__Activity__: Please give the listing underneath again, exactly as shown.

__Working data__:
_____
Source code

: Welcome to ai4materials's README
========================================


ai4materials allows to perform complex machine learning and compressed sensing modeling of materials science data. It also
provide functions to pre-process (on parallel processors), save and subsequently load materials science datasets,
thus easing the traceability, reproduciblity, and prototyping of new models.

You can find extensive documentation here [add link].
_____
__Exercise answer__:
Source code

: Welcome to ai4materials's README
========================================


ai4materials allows to perform complex machine learning and compressed sensing modeling of materials science data. It also
provide functions to pre-process (on parallel processors), save and subsequently load materials science datasets,
thus easing the traceability, reproduciblity, and prototyping of new models.

You can find extensive documentation here [add link].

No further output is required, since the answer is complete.